Scan the data. Collect each line that contains the word "https".

- EXERCISE MATERIAL -
◆ ◆ ◆
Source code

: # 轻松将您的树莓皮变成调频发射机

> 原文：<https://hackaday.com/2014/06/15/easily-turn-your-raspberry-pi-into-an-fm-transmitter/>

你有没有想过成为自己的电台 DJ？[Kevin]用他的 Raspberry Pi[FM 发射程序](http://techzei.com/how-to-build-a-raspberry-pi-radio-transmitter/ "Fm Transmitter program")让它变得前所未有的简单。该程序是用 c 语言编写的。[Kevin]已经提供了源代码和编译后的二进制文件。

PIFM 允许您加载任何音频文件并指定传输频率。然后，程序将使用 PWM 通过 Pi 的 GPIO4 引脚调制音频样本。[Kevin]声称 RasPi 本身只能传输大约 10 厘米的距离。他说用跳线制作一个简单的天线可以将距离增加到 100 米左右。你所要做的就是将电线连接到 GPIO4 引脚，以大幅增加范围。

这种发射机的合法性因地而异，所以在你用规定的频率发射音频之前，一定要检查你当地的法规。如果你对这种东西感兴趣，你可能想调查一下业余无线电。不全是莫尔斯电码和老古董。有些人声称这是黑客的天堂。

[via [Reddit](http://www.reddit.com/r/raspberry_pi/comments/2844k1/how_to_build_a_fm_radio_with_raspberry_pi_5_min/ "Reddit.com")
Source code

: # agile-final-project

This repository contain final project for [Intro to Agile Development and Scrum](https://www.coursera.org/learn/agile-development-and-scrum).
◆ ◆ ◆
- ANSWER AREA -
> 原文：<https://hackaday.com/2014/06/15/easily-turn-your-raspberry-pi-into-an-fm-transmitter/>
This repository contain final project for [Intro to Agile Development and Scrum](https://www.coursera.org/learn/agile-development-and-scrum).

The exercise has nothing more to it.